Somos de las economías con menor carga tributaria, muy lejos de la de nuestros socios comerciales y del promedio de la OCDE. Además tenemos una estructura tributaria con una gran concentración del poder tributario en un solo orden de gobierno, más del 90 por ciento; con un peso importante, en más de la mitad de los impuestos indirectos –IVA y los IEPS–, incluyendo en el total, seguridad social. Hasta antes de esta crisis una gran dependencia de los ingresos provenientes del petróleo, tanto en la recaudación federal, como en las participaciones. En 2015 se redujeron los ingresos por la exportación de hidrocarburos, pero se sustituyeron con el IEPS de gasolinas, que dejó desde fines de 2014, de ser negativo y fue la solución el año pasado. Para las finanzas nacionales. A partir de este año, existe ya un impuesto fijo, por litro de gasolina. Si los ingresos bajan respecto a lo estimado, es porque se consume menos.
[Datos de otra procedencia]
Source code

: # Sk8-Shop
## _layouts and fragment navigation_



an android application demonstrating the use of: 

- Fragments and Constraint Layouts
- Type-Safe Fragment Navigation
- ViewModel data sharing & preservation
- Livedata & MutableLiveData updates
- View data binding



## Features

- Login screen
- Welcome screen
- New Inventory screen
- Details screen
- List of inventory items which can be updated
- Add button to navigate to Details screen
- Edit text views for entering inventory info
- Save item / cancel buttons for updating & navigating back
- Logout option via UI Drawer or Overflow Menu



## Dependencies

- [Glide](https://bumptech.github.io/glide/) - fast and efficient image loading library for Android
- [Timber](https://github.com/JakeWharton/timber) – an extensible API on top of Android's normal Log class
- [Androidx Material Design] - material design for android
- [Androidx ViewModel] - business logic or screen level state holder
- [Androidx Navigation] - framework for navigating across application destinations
Por ello es importante la última reunión de la Cepal, que acaba de realizar en Santiago de Chile, el XVIII Seminario de Política Fiscal y Regional, donde presentó varias publicaciones relevantes. Destaca por supuesto la de las Estadísticas Tributarias de América Latina y el Caribe, trabajo elaborado entre la OCDE, el CIAT, el BID y la Cepal , con información a 2014; también la edición 2016 del Panorama Fiscal de América Latina y el Caribe: las finanzas públicas ante el desafío de conciliar austeridad con crecimiento e igualdad.

Finalmente junto con Oxfam publicó Tributación para un crecimiento inclusivo.

Del Panorama Fiscal, destacan algunos datos que invitan a revisarlo, por ejemplo:
1.- La carga fiscal de AL promedio entre 2010 y 2014, es de 18.7 por ciento y la de la OCDE, 33.8 por ciento.

2- En 1980 el valor de los activos financieros equivalía al PIB mundial, en 2014 ya lo supera en más de 10 veces.

3.- En 2014 se incrementa la recaudación de los impuestos directos en la región, no obstante tienden a caer como porcentaje del PIB, siguen siendo relevantes los impuestos indirectos.

4.- En 2014 la evasión fiscal en América Latina es de 320 mil millones, o sea 6.3 por ciento del PIB.

Alerta sobre la erosión de la base tributaria, la falsificación de la facturación en el comercio internacional de bienes, derivada de la sobrefacturación de importaciones y la subfacturación de exportaciones que realizan muchas empresas, fundamentalmente transnacionales.

Concluye Cepal, que la política fiscal debe estar al servicio del crecimiento económico sostenido e inclusivo, pero “la recaudación tributaria sigue siendo insuficiente y sesgada a impuestos regresivos”, habla de preservar el gasto social, mejorar la calidad de los servicios públicos y fomentar la cultura tributaria.

En sus propuestas destacan la necesidad de políticas fiscales activas, de “invertir en la inversión”, de evitar la manipulación de los precios de transferencia, de facilitar la repatriación de capitales, además de monitorear permanentemente los gastos fiscales.

Esto, más los materiales del seminario, dan para una discusión amplia sobre el papel de la política fiscal.